The petitioner must admit that the use of the second trick telegrapher at Lang during the period March 15 to 29 inclusive, 1938, was solely for the purpose of assisting in the movement of increased traffic. How the petitioner will distinguish between the operation of the Lang station in the past, when a second telegrapher was assigned thereto to assist in the handling of increased traffic, and the operation of the station during the period March 15 to 29, inclusive, 1938, is beyond the comprehension of the carrier.


Furthermore, it is an established principle that a derailment, washout, or similar emergency at or in the immediate vicinity of a regularly established telegraph office, and because of such emergency it is necessary to assign an additional telegrapher position to the regularly established office, does not bring Rule 10 into operation, for the reason that such circumstances do not change the status of the office from a regularly established office to an emergency office to bring it within the purview of Rule 10. In Award 1493 the Board, speaking through Referee Shaw, stated:


"The present Referee is of the opinion that Rule 10 is and is intended to be easily and simply understood, and that it applies only to Emergency Offices. The fact that a regular existing office happens to be conveniently close to the scene of disaster does not change its normal character of being a regular office as distinguished from an Emergency Office."

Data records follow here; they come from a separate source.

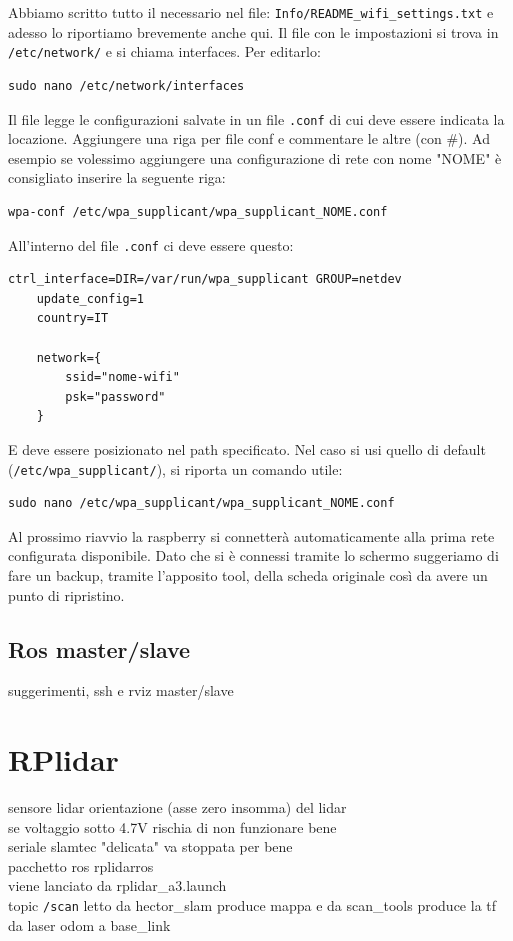 Abbiamo scritto tutto il necessario nel file: \texttt{Info/README\_wifi\_settings.txt} e adesso lo riportiamo brevemente anche qui.
Il file con le impostazioni si trova in \texttt{/etc/network/} e si chiama interfaces. Per editarlo:

\begin{lstlisting}[style=bash]
	sudo nano /etc/network/interfaces
\end{lstlisting}

Il file legge le configurazioni salvate in un file \texttt{.conf} di cui deve essere indicata la locazione. Aggiungere una riga per file conf e commentare le altre (con \#).
Ad esempio se volessimo aggiungere una configurazione di rete con nome "NOME" \`e consigliato inserire la seguente riga:

\begin{lstlisting}[style=xml]
	wpa-conf /etc/wpa_supplicant/wpa_supplicant_NOME.conf
\end{lstlisting}

All'interno del file \texttt{.conf} ci deve essere questo:
\begin{lstlisting}[style=xml]
	ctrl_interface=DIR=/var/run/wpa_supplicant GROUP=netdev
	update_config=1
	country=IT

	network={
		ssid="nome-wifi"
		psk="password"
	}
\end{lstlisting}

E deve essere posizionato nel path specificato. Nel caso si usi quello di default (\texttt{/etc/wpa\_supplicant/}), si riporta un comando utile:
\begin{lstlisting}[style=bash]
	sudo nano /etc/wpa_supplicant/wpa_supplicant_NOME.conf
\end{lstlisting}

Al prossimo riavvio la raspberry si connetter\`a automaticamente alla prima rete configurata disponibile. 
Dato che si \`e connessi tramite lo schermo suggeriamo di fare un backup, tramite l'apposito tool, della scheda originale cos\`i da avere un punto di ripristino. 

\subsection{Ros master/slave}
\label{sez: Ros master/slave}
suggerimenti, ssh e rviz master/slave \\


\section{RPlidar}
sensore lidar 
orientazione (asse zero insomma) del lidar \\
se voltaggio sotto 4.7V rischia di non funzionare bene\\
seriale slamtec "delicata" va stoppata per bene\\
pacchetto ros rplidarros\\
viene lanciato da rplidar\_a3.launch \\
topic \texttt{/scan} letto da hector\_slam produce mappa e da scan\_tools produce la tf da laser odom a base\_link \\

Lang was, prior to March 14, 1938, operated with a first trick telegrapher assigned thereto from 7:00 P. M. to 4:00 A. M., with a one-hour meal period (see paragraph 2, carrier's statement of facts).


The factual situation in the instant case and in Awards 1493 and 1494 are identical, with the exception of the stations, claimants, and periods involved. In Awards 1493 and 1494, the claims were denied.


Subsequent to Awards 1493 and 1494, the Board considered two cases, namely, Awards 1520 and 1522, and, like Awards 1493 and 1494, denied the claims, predicating its decision on the principles and the interpretation of Rule 10 established by Awards 1493 and 1494.




The carrier submits that the interpretation of Rule 10 established by the Board in Awards 1493, 1494, 1520 and 1522 is based on the clear and unambiguous language of the rule; it is a proper interpretation and should be applied in the instant case, and therefore it is incumbent upon the Board to deny the alleged claim in the instant case.


OPINION OF BOARD: This claim is governed by Docket TE-2081, Award No. 2105.


FINDINGS: The Third Division of the Adjustment Board, after giving the parties to this dispute due notice of hearing thereon, and upon the whole record and all the evidence, finds and holds:


That the carrier and the employe involved in this dispute are respectively carrier and employe within the meaning of the Railway Labor Act, as approved June 21, 1934;


That this Division of the Adjustment Board has jurisdiction over the dispute involved herein; and


That claimant should be compensated under Rule 10.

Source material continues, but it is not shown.